Amazing what you can learn while ripping up privet. Yesterday, on my return from carrying a chunky stump to the discard pile, I found a bumble bee sitting quietly on the soil beside a bumble-bee-sized hole.
She looked pretty dopey. I thought how lucky she had been to avoid being squashed while I was yanking the privet stump back and forth to dislodge its roots, but until then I hadn't realised that bumble bees hibernate (a fact later confirmed by our resident Keeper of the Zoological Knowledge - aka Nat).

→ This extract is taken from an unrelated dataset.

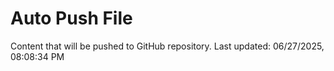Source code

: # Auto Push File

Content that will be pushed to GitHub repository.
Last updated: 06/27/2025, 08:08:34 PM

Their post-hibernation warm-up routine was fascinating to watch too. A few minutes of abdominal exercises (a slight pumping action visible) followed by a couple of tentative - and very short - hovers, only a few millimetres above the ground, to warm up the flying muscles. And then a lazy figure-of-eight flight, gradually increasing in both height and area as the long-unused wings remember their skill and strength, until eventually sufficient altitude was gained to make it over the low wall (see photo on previous blog entry) and cross the lane to the conifer hedge on the other side which at that time of day was in full sun.
The bee sat on that hedge for well over half an hour, soaking up the rays. Clearly a much easier way of warming up than all that tiring flying, especially when you're running on the food reserves that have brought you successfully through a few months hibernation.
Nature in the raw - in our front garden! Brilliant.